Community policing in Goa has received a boost from a non-government entity with ‘Crocs and Cops Community Policing Unit, ’ offering free service to the police force as part of its pilot project, a first of its kind in India.

The unit’s founder and trainer, Anish Quenim, has launched this year-long concept in his home State, while also pursuing a course in the United States in Law Enforcement in Hostage and Crisis Negotiation, Kidnap and Ransom Negotiation etc. 

“I realised that most escalation of extreme crime happens when early detection isn’t practiced. The idea of proactive policing doesn’t exist much in this country. Before I make my way back to the United States again next year to serve and continue my education, I wanted to voluntarily teach my own police this method of policing to assist them. Crocs and Cops helps in building relations with people (those in distress, those not in distress and those who could possibly be in distress). This itself enables proactive methods of crime management and if needed effective conduct during crime management,” he explained, as he daily trains the Verna police.

The project deals with conducting multiple activities to unite the police and community. Asked on why he chose Verna police station for his project, he said he was struck by the existing energy here. “I have also earlier worked in this area as a community worker through sports. Combining both reasons, considering I have just 11 months to provide the positive thesis of this project, Verna seemed to be the perfect fit. Likewise, this village has a strong residential, industrial and tourism culture, a perfect blend for my vision to view overall success elements,” he said.
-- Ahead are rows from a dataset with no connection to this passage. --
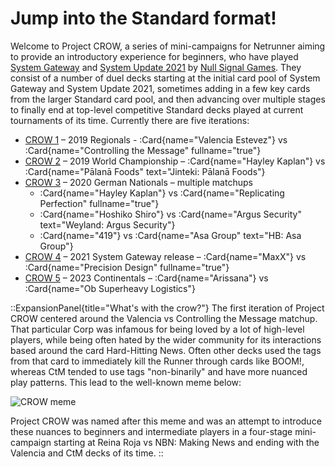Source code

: # Jump into the Standard format!
Welcome to Project CROW, a series of mini-campaigns for Netrunner aiming to provide an introductory experience for beginners, who have played [System Gateway](https://nullsignal.games/products/system-gateway/) and [System Update 2021](https://nullsignal.games/products/system-update-2021/) by [Null Signal Games](https://nullsignal.games/).
They consist of a number of duel decks starting at the initial card pool of System Gateway and System Update 2021, sometimes adding in a few key cards from the larger Standard card pool, and then advancing over multiple stages to finally end at top-level competitive Standard decks played at current tournaments of its time.
Currently there are five iterations:
 * [CROW 1](/decks/crow-1) &ndash; 2019 Regionals - :Card{name="Valencia Estevez"} vs :Card{name="Controlling the Message" fullname="true"}
 * [CROW 2](/decks/crow-2) &ndash; 2019 World Championship &ndash; :Card{name="Hayley Kaplan"} vs :Card{name="Pālanā Foods" text="Jinteki: Pālanā Foods"}
 * [CROW 3](/decks/crow-3) &ndash; 2020 German Nationals &ndash; multiple matchups
   * :Card{name="Hayley Kaplan"} vs :Card{name="Replicating Perfection" fullname="true"}
   * :Card{name="Hoshiko Shiro"} vs :Card{name="Argus Security" text="Weyland: Argus Security"}
   * :Card{name="419"} vs :Card{name="Asa Group" text="HB: Asa Group"}
 * [CROW 4](/decks/crow-4) &ndash; 2021 System Gateway release &ndash; :Card{name="MaxX"} vs :Card{name="Precision Design" fullname="true"}
 * [CROW 5](/decks/crow-5) &ndash; 2023 Continentals &ndash; :Card{name="Arissana"} vs :Card{name="Ob Superheavy Logistics"}

::ExpansionPanel{title="What's with the crow?"}
The first iteration of Project CROW centered around the Valencia vs Controlling the Message matchup.
That particular Corp was infamous for being loved by a lot of high-level players, while being often hated by the wider community for its interactions based around the card Hard-Hitting News.
Often other decks used the tags from that card to immediately kill the Runner through cards like BOOM!, whereas CtM tended to use tags "non-binarily" and have more nuanced play patterns.
This lead to the well-known meme below:

![CROW meme](/meme.png)

Project CROW was named after this meme and was an attempt to introduce these nuances to beginners and intermediate players in a four-stage mini-campaign starting at Reina Roja vs NBN: Making News and ending with the Valencia and CtM decks of its time.
::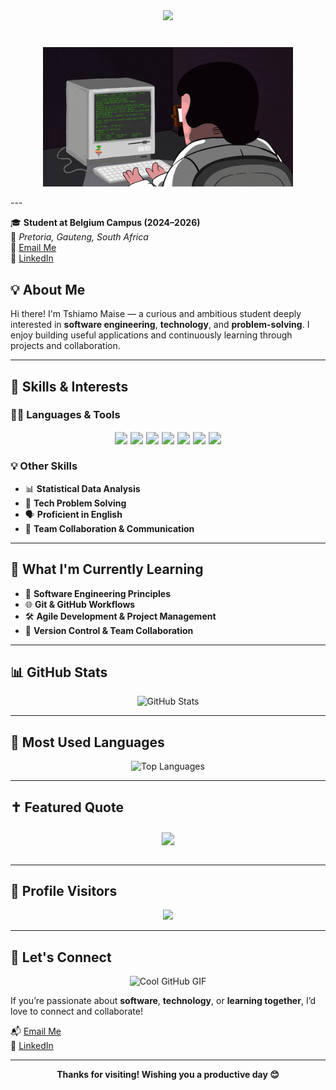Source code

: <!-- Violet Wavy Banner with Larger Background and Same Text Size -->
<p align="center" style="margin: 40px 0;">
  <img src="https://capsule-render.vercel.app/api?type=waving&color=8A2BE2&height=300&section=header&text=👨‍💻%20Hi%20There%20--%20I'm%20Tshiamo%20%F0%9F%92%BB&fontSize=40&fontAlignY=40&animation=twinkling&fontColor=ffffff&fontWeight=700" />
</p>

<!-- Typing GIF Animation -->
<p align="center">
  <img src="https://github.com/Tshiamo912/TshiamoMaise/blob/main/ngoding-mulu.gif?raw=true" width="400" alt="Typing GIF" />
</p>
---

🎓 **Student at Belgium Campus (2024–2026)**  
📍 *Pretoria, Gauteng, South Africa*  
📧 [Email Me](mailto:tshiamomaise053@gmail.com)  
🔗 [LinkedIn](https://www.linkedin.com/in/tshiamo-maise-517260332)

## 💡 About Me

Hi there! I'm Tshiamo Maise — a curious and ambitious student deeply interested in **software engineering**, **technology**, and **problem-solving**. I enjoy building useful applications and continuously learning through projects and collaboration.

---

## 🧠 Skills & Interests

### 👨‍💻 Languages & Tools

<div align="center" style="transform: scale(1.25); margin: 20px 0;">
  <img src="https://img.shields.io/badge/C%23-239120?style=for-the-badge&logo=c-sharp&logoColor=white" />
  <img src="https://img.shields.io/badge/JavaScript-F7DF1E?style=for-the-badge&logo=javascript&logoColor=black" />
  <img src="https://img.shields.io/badge/MySQL-4479A1?style=for-the-badge&logo=mysql&logoColor=white" />
  <img src="https://img.shields.io/badge/HTML5-E34F26?style=for-the-badge&logo=html5&logoColor=white" />
  <img src="https://img.shields.io/badge/CSS3-1572B6?style=for-the-badge&logo=css3&logoColor=white" />
  <img src="https://img.shields.io/badge/Git-F05032?style=for-the-badge&logo=git&logoColor=white" />
  <img src="https://img.shields.io/badge/GitHub-181717?style=for-the-badge&logo=github&logoColor=white" />
</div>

### 💡 Other Skills

- 📊 **Statistical Data Analysis**
- 🔧 **Tech Problem Solving**
- 🗣️ **Proficient in English**
- 🤝 **Team Collaboration & Communication**

---

## 🌱 What I'm Currently Learning

- 🧠 **Software Engineering Principles**
- 🌐 **Git & GitHub Workflows**
- 🛠️ **Agile Development & Project Management**
- 📂 **Version Control & Team Collaboration**

---

## 📊 GitHub Stats

<p align="center">
  <img src="https://github-readme-stats.vercel.app/api?username=Tshiamo912&show_icons=true&theme=radical&custom_title=Tshiamo912's%20GitHub%20Stats" alt="GitHub Stats" />
</p>

---

## 🧰 Most Used Languages

<p align="center">
  <img src="https://github-readme-stats.vercel.app/api/top-langs/?username=Tshiamo912&layout=compact&theme=radical" alt="Top Languages" />
</p>

---


## ✝️ Featured Quote

<div align="center" style="transform: scale(1.3); margin: 30px 0;">
  <img src="https://img.shields.io/badge/Philippians%204%3A13-%22I%20can%20do%20all%20things%20through%20Christ%20who%20strengthens%20me.%22-purple?style=for-the-badge&logo=trustpilot&logoColor=white" />
</div>


---

## 👀 Profile Visitors

<p align="center">
  <img src="https://profile-counter.glitch.me/Tshiamo912/count.svg" />
</p>

---

## 🤝 Let's Connect

<p align="center">
  <img src="https://res.cloudinary.com/practicaldev/image/fetch/s--YUc6bTfM--/c_limit,f_auto,fl_progressive,q_80,w_800/https://dev-to-uploads.s3.amazonaws.com/uploads/articles/6w9dmqqhvlg7r93jlnup.gif" width="600" alt="Cool GitHub GIF" />
</p>

If you’re passionate about **software**, **technology**, or **learning together**, I’d love to connect and collaborate!

📬 [Email Me](mailto:tshiamomaise053@gmail.com)  
🔗 [LinkedIn](https://www.linkedin.com/in/tshiamo-maise-517260332)

---

<p align="center"><b>Thanks for visiting! Wishing you a productive day 😊</b></p>
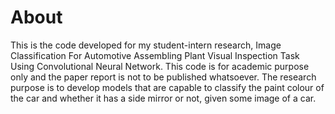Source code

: # About
This is the code developed for my student-intern research, Image Classification For Automotive Assembling Plant Visual Inspection Task Using Convolutional Neural Network. This code is for academic purpose only and the paper report is not to be published whatsoever. The research purpose is to develop models that are capable to classify the paint colour of the car and whether it has a side mirror or not, given some image of a car.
In an attempt to change public perception of the police, the Goa Police, in 2012 had launched a community policing initiative ‘Saad Samvad’. It involved continuous interaction with various stakeholders besides the general public. This fresh concept will further augment the force’s ongoing attempt to reach out to the people.

Quenim recalls on how his training within a span of two months has changed the behaviour of the police posted at the Verna police station. “The policemen are more enthusiastic now, they are eager to learn more everyday and their attitude towards people approaching the police station has drastically changed. I know of a recent incident when a distressed woman approached the help desk, and the staff-on-duty first offered her a glass of water. This gesture calmed her down and she was able to share her grievance comfortably,” he said, adding that he has assisted in solving more than 30 cases so far.  

Over the past few months, Goa police force has been under severe criticism for the arrogance of the officer and brutality towards the citizens. Not long ago, the personnel came under scrutiny when FC Goa fan Lester D’Souza and Goan NRI Clint Rebello were thrashed by the police in separate incidents in November 2018. While the then Director General of Police Mukesh Chander was quick to suspend and initiate inquiry against the errant men-in-khaki, public anger against the police force did not ease. 

A senior police officer at Verna PS told Herald that the training has also helped them to handle the work stress and suggested expanding it to other PS too.

On the difference between the working of the US and Goa Police, Quenim, currently being mentored by a retired FBI officer in USA and carrying a number of qualifications, replied very tactfully. According to him, “Humans world over are the same, it’s how you lead them and also how you allow them the space to understand your vision. I have thoroughly enjoyed my first two months with the Verna Police and I have been blessed to have them reciprocate with the same energy to allow this project off to such a grand start.”

As his project ends in December, his exhaustive findings will involve crucial factors like organisational change, partnerships and community pro-activeness, activity outreach, problem oriented solutions and measurement with evaluation. 

“How awesome would it be when no one hesitates to ask an officer for help knowing they will be attended to? In December, I wish to conduct a training and education seminar to show my findings and procedures to the rest of Goa Police, hopefully they will consider the success of this initiative for the other police stations across the state,” he said, adding he is open to helping police stations in other states too.